政界でも地域主権が叫ばれている今、地方に根ざし、その根を広げている飲食企業は何を目指しているのであろうか?大都市圏を中心とした大手居酒屋チェーンは、低価格居酒屋を生み出し、居酒屋業界は群雄割拠の様相を呈している。そのような中で、九州という地域に密着し、80店舗強の直営店を有する居酒屋チェーンの飲食店経営の真髄について 株式会社ジェイアンドジェイ 代表取締役社長 松山勝幸氏にお伺いした。
- 飲食チェーン店を経営していく上で、経営者の役割とは何でしょうか?
【 松山氏 】 それは難しい質問ですね。” 社長が偉くて、立派であれば・・・ ” なんていう戦後の時代はありましたが。居酒屋業界には結構わがままな経営者がいますよね。だけどそういう経営者は一発屋で終わってしまっている人が多いように思います。だけれどコツコツやっているだけでも駄目、そうなると世の中の流れが変わった時に流されてしまうことがある。「 流れに抗った(あらがった)ため、流れに押さえ込まれてしまった 」 と仰られた大手の社長さんがいましたよね。難しいですね。

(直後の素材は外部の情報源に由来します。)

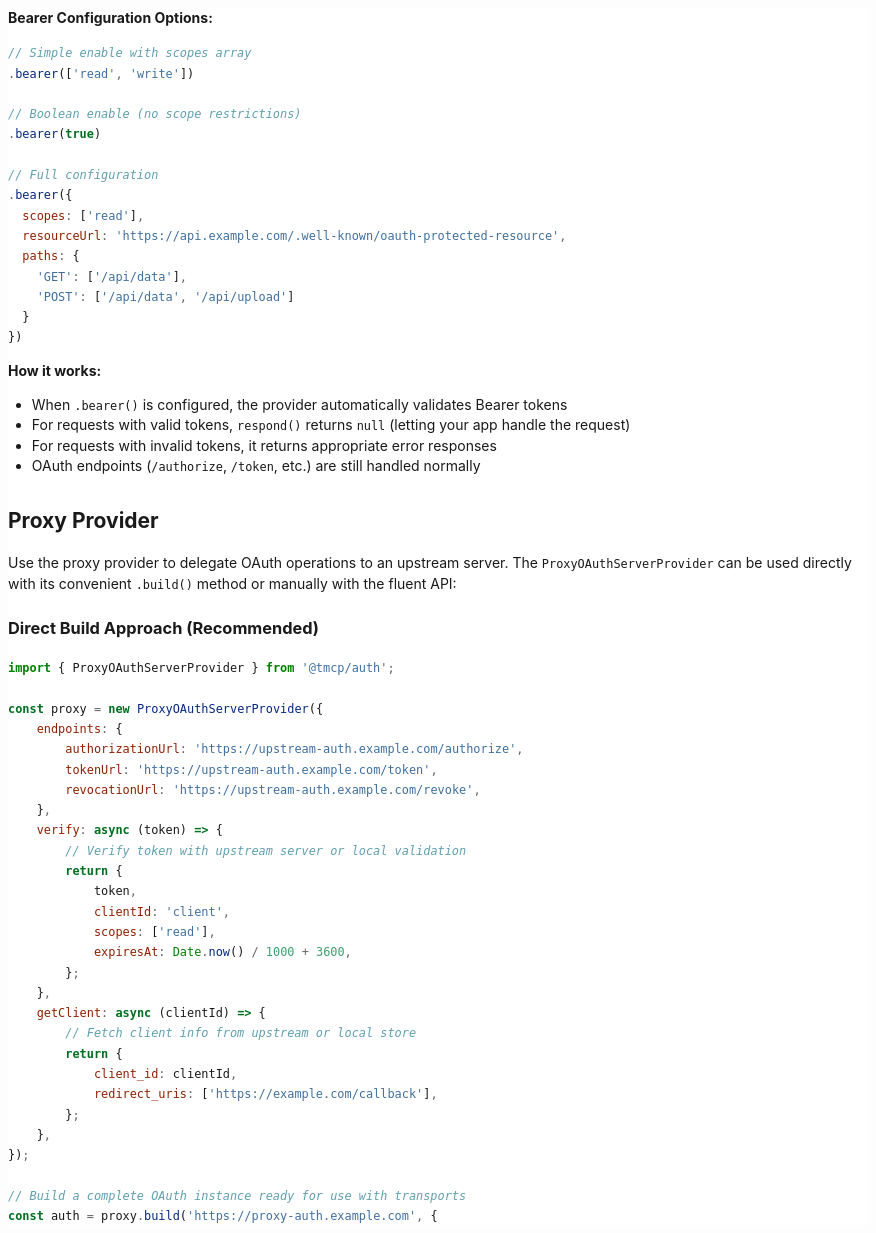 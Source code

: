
```javascript
```

**Bearer Configuration Options:**

```javascript
// Simple enable with scopes array
.bearer(['read', 'write'])

// Boolean enable (no scope restrictions)
.bearer(true)

// Full configuration
.bearer({
  scopes: ['read'],
  resourceUrl: 'https://api.example.com/.well-known/oauth-protected-resource',
  paths: {
    'GET': ['/api/data'],
    'POST': ['/api/data', '/api/upload']
  }
})
```

**How it works:**

- When `.bearer()` is configured, the provider automatically validates Bearer tokens
- For requests with valid tokens, `respond()` returns `null` (letting your app handle the request)
- For requests with invalid tokens, it returns appropriate error responses
- OAuth endpoints (`/authorize`, `/token`, etc.) are still handled normally

## Proxy Provider

Use the proxy provider to delegate OAuth operations to an upstream server. The `ProxyOAuthServerProvider` can be used directly with its convenient `.build()` method or manually with the fluent API:

### Direct Build Approach (Recommended)

```javascript
import { ProxyOAuthServerProvider } from '@tmcp/auth';

const proxy = new ProxyOAuthServerProvider({
	endpoints: {
		authorizationUrl: 'https://upstream-auth.example.com/authorize',
		tokenUrl: 'https://upstream-auth.example.com/token',
		revocationUrl: 'https://upstream-auth.example.com/revoke',
	},
	verify: async (token) => {
		// Verify token with upstream server or local validation
		return {
			token,
			clientId: 'client',
			scopes: ['read'],
			expiresAt: Date.now() / 1000 + 3600,
		};
	},
	getClient: async (clientId) => {
		// Fetch client info from upstream or local store
		return {
			client_id: clientId,
			redirect_uris: ['https://example.com/callback'],
		};
	},
});

// Build a complete OAuth instance ready for use with transports
const auth = proxy.build('https://proxy-auth.example.com', {
``` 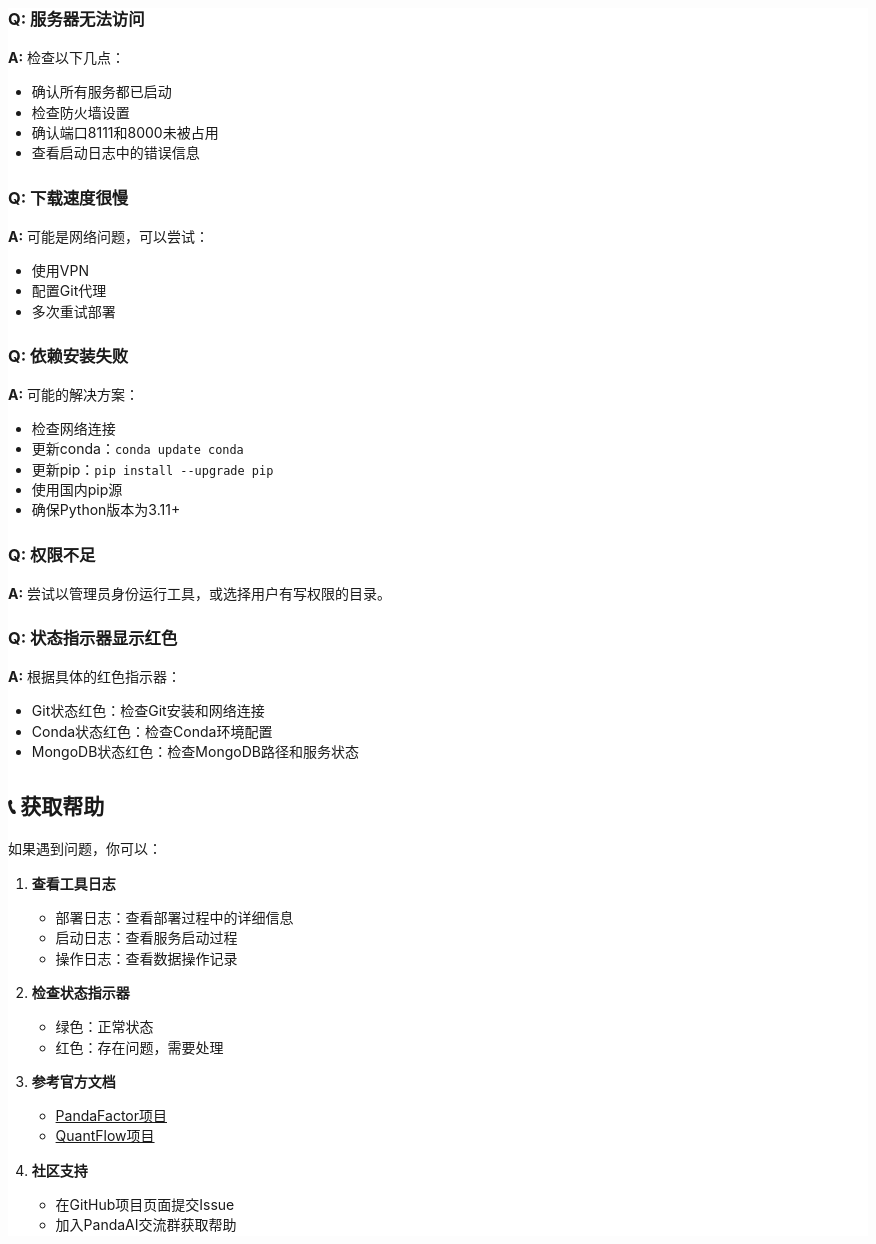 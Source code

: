 ### Q: 服务器无法访问
**A:** 检查以下几点：
- 确认所有服务都已启动
- 检查防火墙设置
- 确认端口8111和8000未被占用
- 查看启动日志中的错误信息

### Q: 下载速度很慢
**A:** 可能是网络问题，可以尝试：
- 使用VPN
- 配置Git代理
- 多次重试部署

### Q: 依赖安装失败
**A:** 可能的解决方案：
- 检查网络连接
- 更新conda：`conda update conda`
- 更新pip：`pip install --upgrade pip`
- 使用国内pip源
- 确保Python版本为3.11+

### Q: 权限不足
**A:** 尝试以管理员身份运行工具，或选择用户有写权限的目录。

### Q: 状态指示器显示红色
**A:** 根据具体的红色指示器：
- Git状态红色：检查Git安装和网络连接
- Conda状态红色：检查Conda环境配置
- MongoDB状态红色：检查MongoDB路径和服务状态

## 📞 获取帮助

如果遇到问题，你可以：

1. **查看工具日志**
   - 部署日志：查看部署过程中的详细信息
   - 启动日志：查看服务启动过程
   - 操作日志：查看数据操作记录

2. **检查状态指示器**
   - 绿色：正常状态
   - 红色：存在问题，需要处理

3. **参考官方文档**
   - [PandaFactor项目](https://github.com/PandaAI-Tech/panda_factor)
   - [QuantFlow项目](https://github.com/PandaAI-Tech/panda_quantflow)

4. **社区支持**
   - 在GitHub项目页面提交Issue
   - 加入PandaAI交流群获取帮助
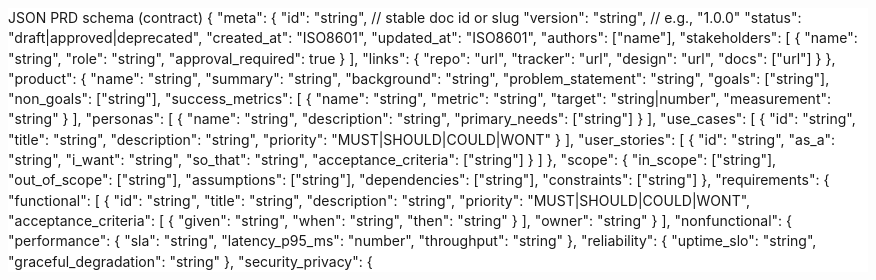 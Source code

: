 JSON PRD schema (contract)
{
  "meta": {
    "id": "string",                      // stable doc id or slug
    "version": "string",                 // e.g., "1.0.0"
    "status": "draft|approved|deprecated",
    "created_at": "ISO8601",
    "updated_at": "ISO8601",
    "authors": ["name"],
    "stakeholders": [
      { "name": "string", "role": "string", "approval_required": true }
    ],
    "links": { "repo": "url", "tracker": "url", "design": "url", "docs": ["url"] }
  },
  "product": {
    "name": "string",
    "summary": "string",
    "background": "string",
    "problem_statement": "string",
    "goals": ["string"],
    "non_goals": ["string"],
    "success_metrics": [
      { "name": "string", "metric": "string", "target": "string|number", "measurement": "string" }
    ],
    "personas": [
      { "name": "string", "description": "string", "primary_needs": ["string"] }
    ],
    "use_cases": [
      { "id": "string", "title": "string", "description": "string", "priority": "MUST|SHOULD|COULD|WONT" }
    ],
    "user_stories": [
      { "id": "string", "as_a": "string", "i_want": "string", "so_that": "string", "acceptance_criteria": ["string"] }
    ]
  },
  "scope": {
    "in_scope": ["string"],
    "out_of_scope": ["string"],
    "assumptions": ["string"],
    "dependencies": ["string"],
    "constraints": ["string"]
  },
  "requirements": {
    "functional": [
      {
        "id": "string",
        "title": "string",
        "description": "string",
        "priority": "MUST|SHOULD|COULD|WONT",
        "acceptance_criteria": [
          {
            "given": "string",
            "when": "string",
            "then": "string"
          }
        ],
        "owner": "string"
      }
    ],
    "nonfunctional": {
      "performance": { "sla": "string", "latency_p95_ms": "number", "throughput": "string" },
      "reliability": { "uptime_slo": "string", "graceful_degradation": "string" },
      "security_privacy": { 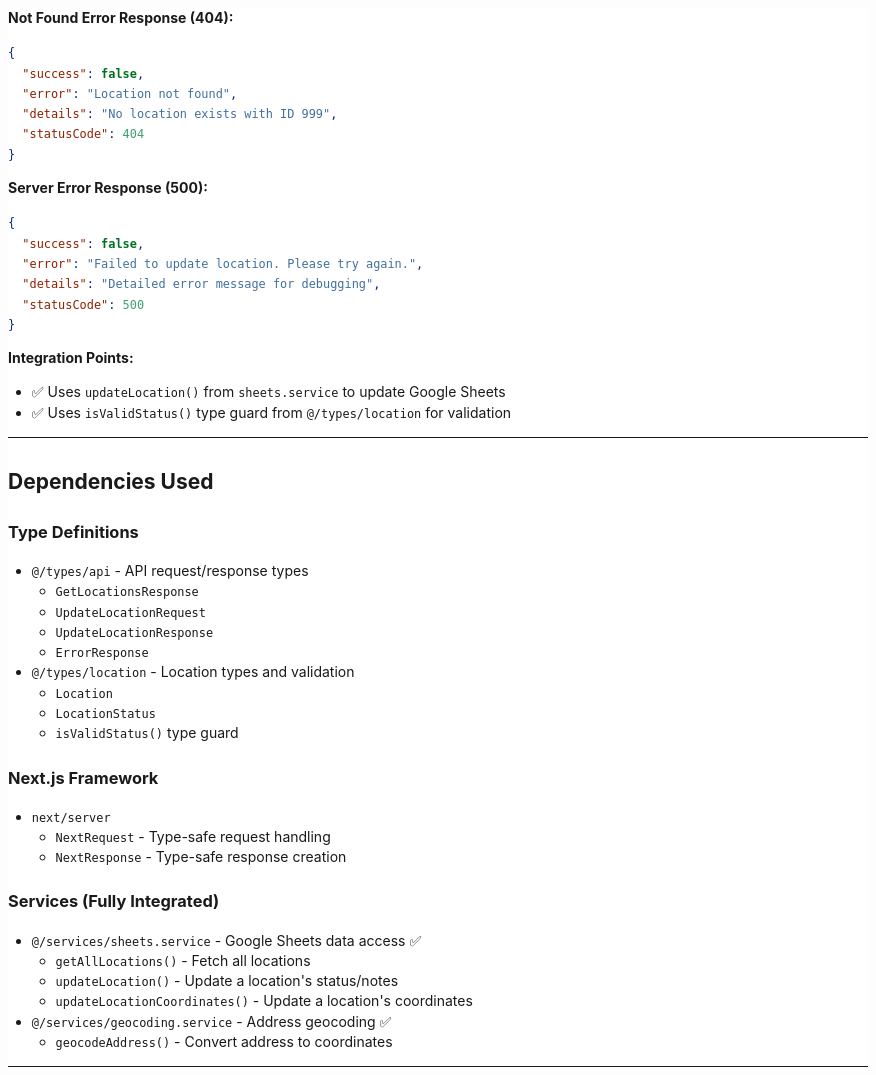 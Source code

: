 **Not Found Error Response (404):**
```json
{
  "success": false,
  "error": "Location not found",
  "details": "No location exists with ID 999",
  "statusCode": 404
}
```

**Server Error Response (500):**
```json
{
  "success": false,
  "error": "Failed to update location. Please try again.",
  "details": "Detailed error message for debugging",
  "statusCode": 500
}
```

**Integration Points:**
- ✅ Uses `updateLocation()` from `sheets.service` to update Google Sheets
- ✅ Uses `isValidStatus()` type guard from `@/types/location` for validation

---

## Dependencies Used

### Type Definitions
- `@/types/api` - API request/response types
  - `GetLocationsResponse`
  - `UpdateLocationRequest`
  - `UpdateLocationResponse`
  - `ErrorResponse`
- `@/types/location` - Location types and validation
  - `Location`
  - `LocationStatus`
  - `isValidStatus()` type guard

### Next.js Framework
- `next/server`
  - `NextRequest` - Type-safe request handling
  - `NextResponse` - Type-safe response creation

### Services (Fully Integrated)
- `@/services/sheets.service` - Google Sheets data access ✅
  - `getAllLocations()` - Fetch all locations
  - `updateLocation()` - Update a location's status/notes
  - `updateLocationCoordinates()` - Update a location's coordinates
- `@/services/geocoding.service` - Address geocoding ✅
  - `geocodeAddress()` - Convert address to coordinates

---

経営というのは継続させるということが重要なのでしょうね。雇用を継続させる。お客様やお取引先との信頼関係を継続させる。そのために私たちがすべきことが地域貢献なのでしょう。うちだけでなく、向かい側にお寿司屋さんがありますが、まさにそうですよね。3億も4億も売上を上げていますが、きっちりとこの地域に根ざして経営をしていますから。そういう店が生き延びていくのではないかと思います。
- 従業員の方に対してよく話されていることは何でしょうか?
【 松山氏 】 「 うちは料理屋だけれど、料理だけできればいいんだという考え方をするな 」 とは口が酸っぱくなるくらい言っていますね。飲食店は料理ができれば商売が成り立つというものではありません。お客様が楽しんでくれて、その結果お金を払っていただいて成り立つものなのです。皆が皆とは言いませんが、料理ができると頭が固くなって横着になる子って結構見受けられます。飲食店に勤めているのなら、その前に 「 この食材はどこでどの様に作られているのか 」 「 お客様は楽しんでいただいているか 」 「 何故この店が成り立っているのか 」 「 何故自分がここにいられるのか 」 とか考えることがたくさんあるはずです。こういうことが考えられない。人間として当たり前のことが。人間力が無いのでしょうね。うちの子には 「 二十歳までの顔は親の責任、二十歳からの顔は自分の責任 」 と言っています。顔って結構人間性が出るじゃないですか。言葉遣いとか、所作とか、態度とかね。自分がやってきたことで顔かたちが変わるもんなんです。成人までは、ちゃんとできなかったら親を恨めばいいんです。だけれど成人を超えたらね。やっぱり自分の責任なんですよ。人間力をつけないとそのまま会社に残っても、独立して自分の店を作っても上手く行かないでしょうね。だからこそ人間力を身に付けさせたいと思っていろいろと口が酸っぱくなるくらい言っているわけです。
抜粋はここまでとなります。